Turkmenistan
Mine Ban Policy
Turkmenistan signed the Mine Ban Treaty on 3 December 1997 and ratified it on 19 January 1998, becoming a State Party on 1 March 1999. It has never used, produced, exported, or imported antipersonnel mines. Turkmenistan inherited a stockpile of antipersonnel mines from the former Soviet Union. It has not enacted new legislation specifically to implement the Mine Ban Treaty. Turkmenistan submitted its fifth Mine Ban Treaty Article 7 report on 7 June 2010 for the period 2004–2010 but did not submit an Article 7 report in 2011 or 2012. States Parties are required to submit an Article 7 report on 30 April of each year.
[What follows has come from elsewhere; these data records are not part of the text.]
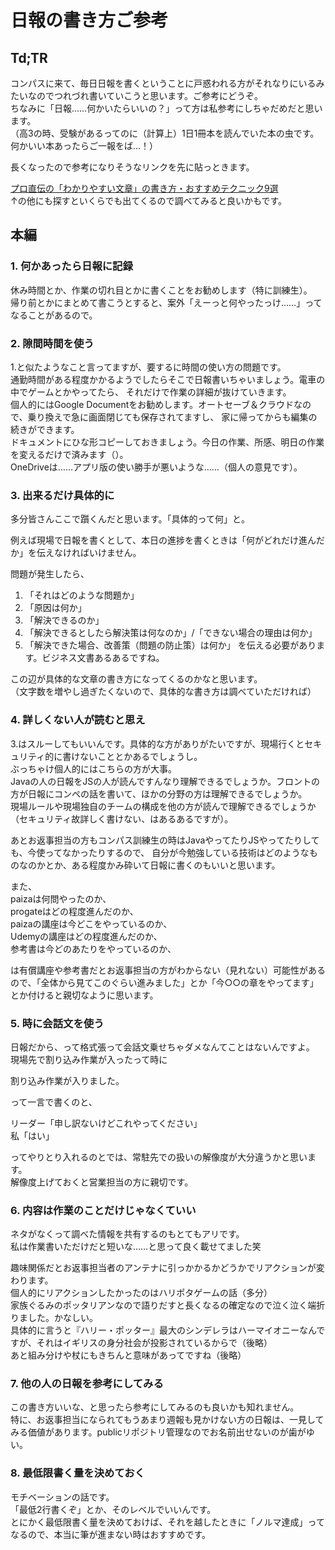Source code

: # 日報の書き方ご参考

## Td;TR

コンパスに来て、毎日日報を書くということに戸惑われる方がそれなりにいるみたいなのでつれづれ書いていこうと思います。ご参考にどうぞ。  
ちなみに「日報……何かいたらいいの？」って方は私参考にしちゃだめだと思います。  
（高3の時、受験があるってのに（計算上）1日1冊本を読んでいた本の虫です。何かいい本あったらご一報をば…！）  

長くなったので参考になりそうなリンクを先に貼っときます。  

[プロ直伝の「わかりやすい文章」の書き方・おすすめテクニック9選](https://liskul.com/writing-technic-104424)  
↑の他にも探すといくらでも出てくるので調べてみると良いかもです。  

## 本編

### 1. 何かあったら日報に記録

休み時間とか、作業の切れ目とかに書くことをお勧めします（特に訓練生）。  
帰り前とかにまとめて書こうとすると、案外「えーっと何やったっけ……」ってなることがあるので。  

### 2. 隙間時間を使う

1.と似たようなこと言ってますが、要するに時間の使い方の問題です。  
通勤時間がある程度かかるようでしたらそこで日報書いちゃいましょう。電車の中でゲームとかやってたら、
それだけで作業の詳細が抜けていきます。  
個人的にはGoogle Documentをお勧めします。オートセーブ＆クラウドなので、乗り換えで急に画面閉じても保存されてますし、
家に帰ってからも編集の続きができます。  
ドキュメントにひな形コピーしておきましょう。今日の作業、所感、明日の作業を変えるだけで済みます（）。  
OneDriveは……アプリ版の使い勝手が悪いような……（個人の意見です）。  

### 3. 出来るだけ具体的に

多分皆さんここで躓くんだと思います。「具体的って何」と。  

例えば現場で日報を書くとして、本日の進捗を書くときは「何がどれだけ進んだか」を伝えなければいけません。  

問題が発生したら、  
1. 「それはどのような問題か」
2. 「原因は何か」
3. 「解決できるのか」
4. 「解決できるとしたら解決策は何なのか」/「できない場合の理由は何か」
5. 「解決できた場合、改善策（問題の防止策）は何か」
を伝える必要があります。ビジネス文書あるあるですね。  

この辺が具体的な文章の書き方になってくるのかなと思います。  
（文字数を増やし過ぎたくないので、具体的な書き方は調べていただければ）  

### 4. 詳しくない人が読むと思え

3.はスルーしてもいいんです。具体的な方がありがたいですが、現場行くとセキュリティ的に書けないこととかあるでしょうし。  
ぶっちゃけ個人的にはこちらの方が大事。  
Javaの人の日報をJSの人が読んですんなり理解できるでしょうか。フロントの方が日報にコンペの話を書いて、ほかの分野の方は理解できるでしょうか。  
現場ルールや現場独自のチームの構成を他の方が読んで理解できるでしょうか（セキュリティ故詳しく書けない、はあるあるですが）。

あとお返事担当の方もコンパス訓練生の時はJavaやってたりJSやってたりしても、今使ってなかったりするので、
自分が今勉強している技術はどのようなものなのかとか、ある程度かみ砕いて日報に書くのもいいと思います。  

また、  
paizaは何問やったのか、  
progateはどの程度進んだのか、  
paizaの講座は今どこをやっているのか、  
Udemyの講座はどの程度進んだのか、  
参考書は今どのあたりをやっているのか、  

は有償講座や参考書だとお返事担当の方がわからない（見れない）可能性があるので、「全体から見てこのぐらい進みました」とか「今○○の章をやってます」とか付けると親切なように思います。  

### 5. 時に会話文を使う

日報だから、って格式張って会話文乗せちゃダメなんてことはないんですよ。  
現場先で割り込み作業が入ったって時に  

割り込み作業が入りました。  

って一言で書くのと、  

リーダー「申し訳ないけどこれやってください」  
私「はい」  

ってやりとり入れるのとでは、常駐先での扱いの解像度が大分違うかと思います。  
解像度上げておくと営業担当の方に親切です。  

### 6. 内容は作業のことだけじゃなくていい

ネタがなくって調べた情報を共有するのもとてもアリです。  
私は作業書いただけだと短いな……と思って良く載せてました笑  

趣味関係だとお返事担当者のアンテナに引っかかるかどうかでリアクションが変わります。  
個人的にリアクションしたかったのはハリポタゲームの話（多分）  
家族ぐるみのポッタリアンなので語りだすと長くなるの確定なので泣く泣く端折りました。かなしい。  
具体的に言うと『ハリー・ポッター』最大のシンデレラはハーマイオニーなんですが、それはイギリスの身分社会が投影されているからで（後略）  
あと組み分けや杖にもきちんと意味があってですね（後略）  

### 7. 他の人の日報を参考にしてみる

この書き方いいな、と思ったら参考にしてみるのも良いかも知れません。  
特に、お返事担当になられてもうあまり週報も見かけない方の日報は、一見してみる価値があります。publicリポジトリ管理なのでお名前出せないのが歯がゆい。   

### 8. 最低限書く量を決めておく

モチベーションの話です。  
「最低2行書くぞ」とか、そのレベルでいいんです。  
とにかく最低限書く量を決めておけば、それを越したときに「ノルマ達成」ってなるので、本当に筆が進まない時はおすすめです。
The destruction of Turkmenistan’s stockpile of 6,631,771 antipersonnel mines was completed on 11 November 2004.[1] While most of the stockpile was destroyed prior to its March 2003 deadline, it later destroyed 69,200 PFM-type mines (572,200 individual antipersonnel mines) that it had initially planned to retain for training and development purposes.[2]
Turkmenistan did not attend any Mine Ban Treaty meetings in 2011 or the first half of 2012. In December 2011, Turkmenistan voted in favor of UN General Assembly resolution 66/29 on antipersonnel mines.
Turkmenistan is party to the Convention on Conventional Weapons and its Amended Protocol II on landmines and Protocol V on explosive remnants of war.
[1] CCW Amended Protocol II Article 13 Report, 21 May 2009, p. 3. Translation by Landmine Monitor.
[2] For details see, Landmine Monitor Report 2005, pp. 593-594.